Dataset records:
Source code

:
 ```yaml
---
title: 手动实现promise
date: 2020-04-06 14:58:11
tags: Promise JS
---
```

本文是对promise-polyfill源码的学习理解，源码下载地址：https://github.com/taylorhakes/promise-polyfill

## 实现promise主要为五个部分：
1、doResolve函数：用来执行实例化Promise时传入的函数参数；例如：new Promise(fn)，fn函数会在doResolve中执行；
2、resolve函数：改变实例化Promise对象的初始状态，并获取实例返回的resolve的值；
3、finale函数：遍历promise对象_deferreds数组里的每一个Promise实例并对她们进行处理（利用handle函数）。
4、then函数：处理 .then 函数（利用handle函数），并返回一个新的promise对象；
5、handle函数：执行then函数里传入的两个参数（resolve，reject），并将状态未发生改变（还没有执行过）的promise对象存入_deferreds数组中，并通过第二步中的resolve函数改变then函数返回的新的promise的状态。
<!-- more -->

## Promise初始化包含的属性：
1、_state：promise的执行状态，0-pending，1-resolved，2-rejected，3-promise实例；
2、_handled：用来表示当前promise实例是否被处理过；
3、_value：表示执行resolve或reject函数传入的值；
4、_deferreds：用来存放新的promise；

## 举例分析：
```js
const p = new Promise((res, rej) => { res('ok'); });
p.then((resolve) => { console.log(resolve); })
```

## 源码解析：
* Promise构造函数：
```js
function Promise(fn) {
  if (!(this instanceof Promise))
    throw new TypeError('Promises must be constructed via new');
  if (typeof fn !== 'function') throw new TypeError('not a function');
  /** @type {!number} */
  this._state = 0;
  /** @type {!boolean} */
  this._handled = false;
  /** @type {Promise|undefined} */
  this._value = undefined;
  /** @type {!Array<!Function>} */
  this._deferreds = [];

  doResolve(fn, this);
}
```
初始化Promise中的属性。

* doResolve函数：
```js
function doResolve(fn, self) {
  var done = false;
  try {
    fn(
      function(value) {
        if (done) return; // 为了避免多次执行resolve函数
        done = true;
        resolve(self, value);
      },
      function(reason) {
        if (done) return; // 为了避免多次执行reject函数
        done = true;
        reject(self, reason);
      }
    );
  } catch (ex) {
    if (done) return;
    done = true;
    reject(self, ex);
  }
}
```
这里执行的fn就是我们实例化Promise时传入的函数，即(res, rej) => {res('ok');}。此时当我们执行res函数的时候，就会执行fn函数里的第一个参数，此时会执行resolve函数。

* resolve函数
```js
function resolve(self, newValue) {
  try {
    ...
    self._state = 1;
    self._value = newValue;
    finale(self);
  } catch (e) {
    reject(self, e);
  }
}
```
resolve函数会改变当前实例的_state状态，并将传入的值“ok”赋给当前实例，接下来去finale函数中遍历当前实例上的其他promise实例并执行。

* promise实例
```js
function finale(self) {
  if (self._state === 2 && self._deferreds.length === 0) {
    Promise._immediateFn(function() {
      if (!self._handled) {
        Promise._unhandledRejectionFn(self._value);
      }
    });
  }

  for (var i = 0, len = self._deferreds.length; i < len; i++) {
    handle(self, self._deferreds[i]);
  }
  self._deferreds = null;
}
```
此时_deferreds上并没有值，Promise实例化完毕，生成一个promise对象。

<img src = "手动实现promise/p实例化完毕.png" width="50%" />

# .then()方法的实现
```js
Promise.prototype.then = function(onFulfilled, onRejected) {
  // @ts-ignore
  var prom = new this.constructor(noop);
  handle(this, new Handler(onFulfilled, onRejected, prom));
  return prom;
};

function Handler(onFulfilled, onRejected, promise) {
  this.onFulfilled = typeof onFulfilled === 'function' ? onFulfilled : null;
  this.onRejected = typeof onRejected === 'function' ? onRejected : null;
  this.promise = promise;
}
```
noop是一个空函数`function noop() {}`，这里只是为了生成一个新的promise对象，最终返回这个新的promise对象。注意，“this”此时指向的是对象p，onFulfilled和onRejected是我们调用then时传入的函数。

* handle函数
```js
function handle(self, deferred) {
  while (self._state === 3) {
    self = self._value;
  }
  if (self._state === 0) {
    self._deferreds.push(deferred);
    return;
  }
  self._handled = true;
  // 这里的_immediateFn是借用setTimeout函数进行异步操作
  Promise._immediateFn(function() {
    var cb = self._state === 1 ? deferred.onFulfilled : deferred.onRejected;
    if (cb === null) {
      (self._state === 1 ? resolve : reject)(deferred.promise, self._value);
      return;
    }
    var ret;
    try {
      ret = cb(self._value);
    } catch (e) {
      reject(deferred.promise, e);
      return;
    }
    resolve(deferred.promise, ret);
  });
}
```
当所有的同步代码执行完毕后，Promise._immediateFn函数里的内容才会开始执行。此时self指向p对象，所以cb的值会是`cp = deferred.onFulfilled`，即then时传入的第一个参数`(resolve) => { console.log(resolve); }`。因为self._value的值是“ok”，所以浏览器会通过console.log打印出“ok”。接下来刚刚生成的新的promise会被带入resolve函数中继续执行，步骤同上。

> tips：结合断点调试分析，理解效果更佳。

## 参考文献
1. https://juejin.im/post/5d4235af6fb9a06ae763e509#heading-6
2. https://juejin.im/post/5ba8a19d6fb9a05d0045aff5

Required work:
Scan the data above for the string "reason" and copy each line where it appears.

Completed exercise:
      function(reason) {
        reject(self, reason);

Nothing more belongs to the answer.